2014/05/21

What is the buzz around Backup from Storage Snapshots anyway?

It is always great if vendors announce new features because most likely they are solving issue existing customers have. One of the better features Veeam released is Backup from Storage Snapshots. In v7, this feature supports HP Storeserv and HP Storevirtual storage platforms. As recently announced, in v8 this feature will be extended to Netapp.

But what problem does it really solve? When I am talking to customers, I have two kinds of customers: the ones that have the actual problem and the ones that don't. You can easily recognize them, cause if you have one of the first category, they immediately say : "We need this!".
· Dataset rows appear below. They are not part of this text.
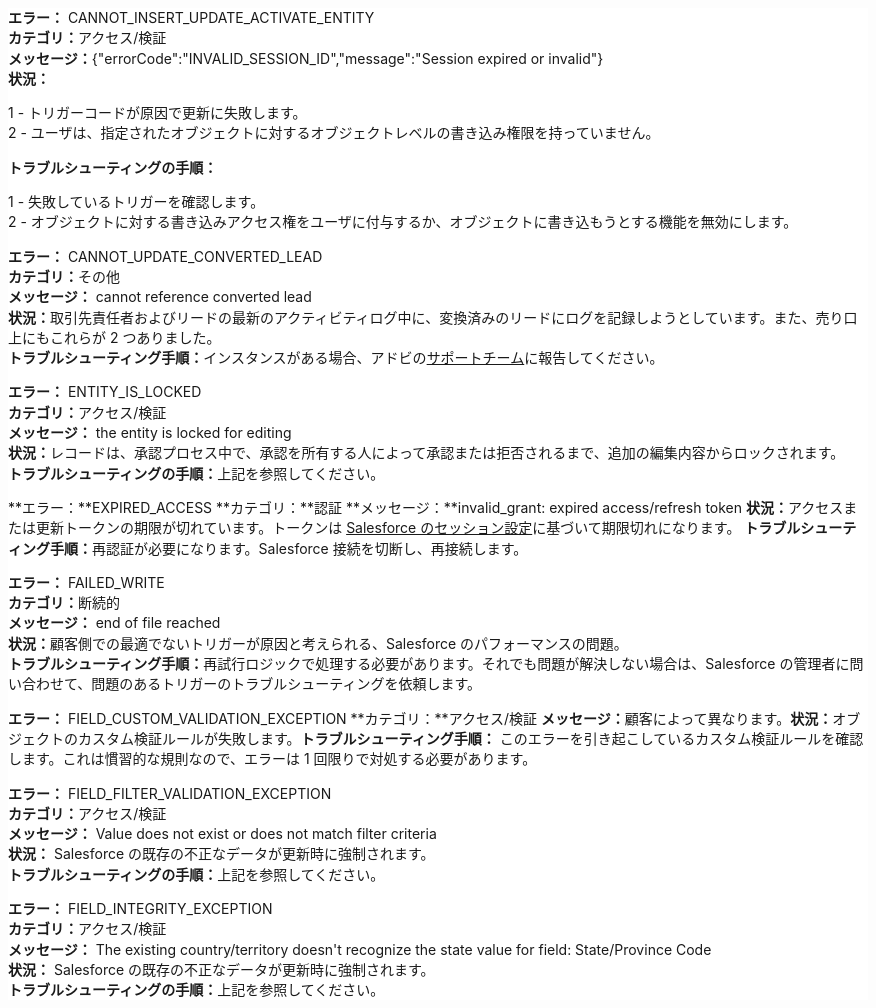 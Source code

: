 **エラー：** CANNOT_INSERT_UPDATE_ACTIVATE_ENTITY\
**カテゴリ：**&#x200B;アクセス/検証\
**メッセージ：**{&quot;errorCode&quot;:&quot;INVALID_SESSION_ID&quot;,&quot;message&quot;:&quot;Session expired or invalid&quot;}\
**状況：**

1 - トリガーコードが原因で更新に失敗します。\
2 - ユーザは、指定されたオブジェクトに対するオブジェクトレベルの書き込み権限を持っていません。

**トラブルシューティングの手順：**

1 - 失敗しているトリガーを確認します。\
2 - オブジェクトに対する書き込みアクセス権をユーザに付与するか、オブジェクトに書き込もうとする機能を無効にします。

**エラー：** CANNOT_UPDATE_CONVERTED_LEAD\
**カテゴリ：**&#x200B;その他\
**メッセージ：** cannot reference converted lead\
**状況：**&#x200B;取引先責任者およびリードの最新のアクティビティログ中に、変換済みのリードにログを記録しようとしています。また、売り口上にもこれらが 2 つありました。\
**トラブルシューティング手順：**&#x200B;インスタンスがある場合、アドビの[サポートチーム](https://nation.marketo.com/t5/Support/ct-p/Support)に報告してください。

**エラー：** ENTITY_IS_LOCKED\
**カテゴリ：**&#x200B;アクセス/検証\
**メッセージ：** the entity is locked for editing\
**状況：**&#x200B;レコードは、承認プロセス中で、承認を所有する人によって承認または拒否されるまで、追加の編集内容からロックされます。\
**トラブルシューティングの手順：**&#x200B;上記を参照してください。

**エラー：**EXPIRED_ACCESS
**カテゴリ：**認証
**メッセージ：**invalid_grant: expired access/refresh token
**状況：**&#x200B;アクセスまたは更新トークンの期限が切れています。トークンは [Salesforce のセッション設定](https://salesforce.stackexchange.com/questions/10759/invalid-grant-expired-access-refresh-token-error-when-authenticating-access-via)に基づいて期限切れになります。
**トラブルシューティング手順：**&#x200B;再認証が必要になります。Salesforce 接続を切断し、再接続します。

**エラー：** FAILED_WRITE\
**カテゴリ：**&#x200B;断続的\
**メッセージ：** end of file reached\
**状況：**&#x200B;顧客側での最適でないトリガーが原因と考えられる、Salesforce のパフォーマンスの問題。\
**トラブルシューティング手順：**&#x200B;再試行ロジックで処理する必要があります。それでも問題が解決しない場合は、Salesforce の管理者に問い合わせて、問題のあるトリガーのトラブルシューティングを依頼します。

**エラー：** FIELD_CUSTOM_VALIDATION_EXCEPTION
**カテゴリ：**アクセス/検証
**メッセージ：**&#x200B;顧客によって異なります。**状況：**&#x200B;オブジェクトのカスタム検証ルールが失敗します。**トラブルシューティング手順：** このエラーを引き起こしているカスタム検証ルールを確認します。これは慣習的な規則なので、エラーは 1 回限りで対処する必要があります。

**エラー：** FIELD_FILTER_VALIDATION_EXCEPTION\
**カテゴリ：**&#x200B;アクセス/検証\
**メッセージ：** Value does not exist or does not match filter criteria\
**状況：** Salesforce の既存の不正なデータが更新時に強制されます。\
**トラブルシューティングの手順：**&#x200B;上記を参照してください。

**エラー：** FIELD_INTEGRITY_EXCEPTION\
**カテゴリ：**&#x200B;アクセス/検証\
**メッセージ：** The existing country/territory doesn&#39;t recognize the state value for field: State/Province Code\
**状況：** Salesforce の既存の不正なデータが更新時に強制されます。\
**トラブルシューティングの手順：**&#x200B;上記を参照してください。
So let's look at the problem first, and then explain how Backup from Storage Snapshots (BfSS) works.

With the introduction of Virtualisation, there are actually more layers that have to be made consistent before you can make a backup. In the old days, it was just the application, operating system and then the hardware (SAN) underneath that. Now, a new layer has been introduced: the Virtualisation layer itself.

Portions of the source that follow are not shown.